Shoven and Slavov based their study on Americans who turn 62 this year. Women in this group are expected to live to age 85.5 and men, 83.0. The authors consider varying marital and income statuses and interest rates.
In general, gains from delaying Social Security payments are greater during periods of low interest rates, all else held equal. They're also greater "for married couples relative to singles, for single women relative to single men, and (at most interest rates) for two-earner couples relative to one-earner couples," according to the study.
One overriding finding is that most retirees are best off waiting when "real" interest rates are below 3.5% -- in other words, when savers can safely earn no more than that amount after inflation. At the moment, real interest rates are zero, or less: Treasury bonds that adjust for inflation and have maturities of five to 10 years carry slightly negative yields.
In other words, most retirees who don't need the money and aren't sure what to do should probably wait to begin receiving payments.
Single women maximize the present value of their benefits by waiting until age 70, so long as real interest rates are below 0.8%. But even when real rates are zero (which they are), single men should wait until only 69, because of their shorter life expectancies.
At most, women can increase the present value of their benefits by 18.3% by choosing the right starting point and men by 13.3%.
Oddly enough, singles who need the money earlier should generally avoid starting payments at either age 63 or 66, the authors point out. That's because the benefits of waiting rise unevenly with age, and dimples in the data at these two ages suggest neither will maximize benefits.
For couples, each spouse must choose when to start payments, which adds complexity. Even if one spouse has never worked, he or she may be eligible for spousal benefits of up to half the "primary insurance amount" (benefit at full retirement age, generally) of the spouse who worked. If both spouses worked, the lower earner can collect worker benefits, and perhaps even a spousal benefit to bring them up to half the high-earner's PIA.

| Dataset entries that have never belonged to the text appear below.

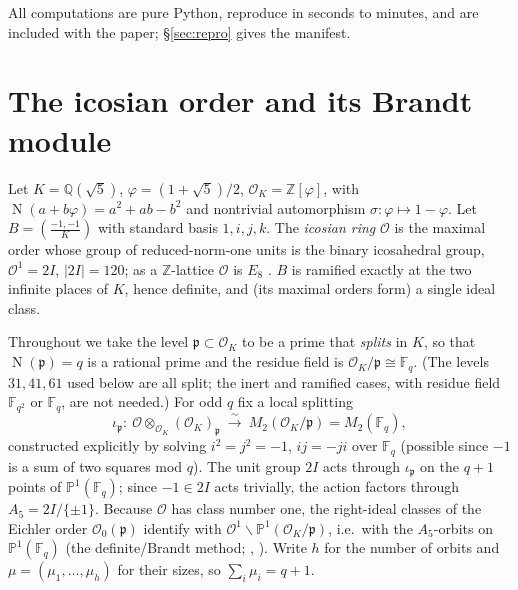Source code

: \documentclass[11pt,a4paper]{article}
\newcommand{\Q}{\mathbb{Q}}
\newcommand{\Z}{\mathbb{Z}}
\newcommand{\F}{\mathbb{F}}
\newcommand{\PP}{\mathbb{P}}
\newcommand{\Ord}{\mathcal{O}}
\newcommand{\fp}{\mathfrak{p}}
\newcommand{\OK}{\Ord_K}
\DeclareMathOperator{\Nm}{N}
\begin{document}
All computations are pure Python, reproduce in seconds to minutes, and
are included with the paper; \S\ref{sec:repro} gives the manifest.

\section{The icosian order and its Brandt module}\label{sec:setup}

Let $K=\Q(\sqrt5)$, $\varphi=(1+\sqrt5)/2$, $\OK=\Z[\varphi]$, with
$\Nm(a+b\varphi)=a^2+ab-b^2$ and nontrivial automorphism
$\sigma:\varphi\mapsto1-\varphi$. Let $B=\left(\tfrac{-1,-1}{K}\right)$
with standard basis $1,i,j,k$. The \emph{icosian ring} $\Ord$ is the
maximal order whose group of reduced-norm-one units is the binary
icosahedral group, $\Ord^1=2I$, $|2I|=120$; as a $\Z$-lattice $\Ord$ is
$E_8$ \cite{ConwaySloane1999,Voight2021}. $B$ is ramified exactly at the
two infinite places of $K$, hence definite, and (its maximal orders
form) a single ideal class.

Throughout we take the level $\fp\subset\OK$ to be a prime that
\emph{splits} in $K$, so that $\Nm(\fp)=q$ is a rational prime and the
residue field is $\OK/\fp\cong\F_q$. (The levels $31,41,61$ used below
are all split; the inert and ramified cases, with residue field
$\F_{q^2}$ or $\F_q$, are not needed.) For odd $q$ fix a local splitting
\[
  \iota_\fp:\ \Ord\otimes_{\OK}(\OK)_\fp\ \xrightarrow{\ \sim\ }\
  M_2(\OK/\fp)=M_2(\F_q),
\]
constructed explicitly by solving $i^2=j^2=-1$, $ij=-ji$ over $\F_q$
(possible since $-1$ is a sum of two squares mod $q$). The unit group
$2I$ acts through $\iota_\fp$ on the $q+1$ points of $\PP^1(\F_q)$;
since $-1\in2I$ acts trivially, the action factors through
$A_5=2I/\{\pm1\}$. Because $\Ord$ has class number one, the right-ideal
classes of the Eichler order $\Ord_0(\fp)$ identify with
$\Ord^1\backslash\PP^1(\OK/\fp)$, i.e.\ with the $A_5$-orbits on
$\PP^1(\F_q)$ (the definite/Brandt method;
\cite[Ch.~41]{Voight2021}, \cite{Vigneras1980}). Write $h$ for the
number of orbits and $\mu=(\mu_1,\dots,\mu_h)$ for their sizes, so
$\sum_i\mu_i=q+1$.
\end{document}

Here's when couples should collect, according to Shoven and Slavov: For one-earner couples, the earner should wait until 70 whenever real interest rates are below 2.5% (now), and not wait at all when they're above 5.3%. Assuming the earner waits until 70, the non-earner should begin payments at 66.
For two-earner couples, the difference in income matters. Suppose benefits for the low earner would be 75% of those for the higher earner at full retirement age (66 for the study group). At real interest rates of 0.6% and lower (now), both should generally wait until 70 to collect worker benefits, and the low earner should collect spousal benefits at age 66.
If all of this seems menacingly complex, it's because it is. And most retirees don't seem to maximize the present value of their benefits. Shoven and Slavov find that for groups born 73 to 82 years ago (for whom the benefits of delaying payments were significant, if not quite as large as now), about 43% filed for payments within two months of reaching age 62. For those who weren't working by 62, more than 75% were immediate filers. The authors found no consistent relationship between early filing and health status.
More-educated retirees tended to delay payments for longer, but that's not necessarily because they understood the benefits of waiting. They tend to be wealthier and were thus less likely to need the cash early.
Of course, projections on how to maximize Social Security benefits depend on the ability of the trust fund to continue making payments. With no changes to the current system, trustees say they will have enough cash to pay full scheduled benefits through 2036, followed by three-quarters of scheduled benefits through 2085. If they're right, those turning 62 this decade should stick with the study advice.
Correction: An earlier version of this story misstated the limits for spousal benefits in cases where both spouses have worked.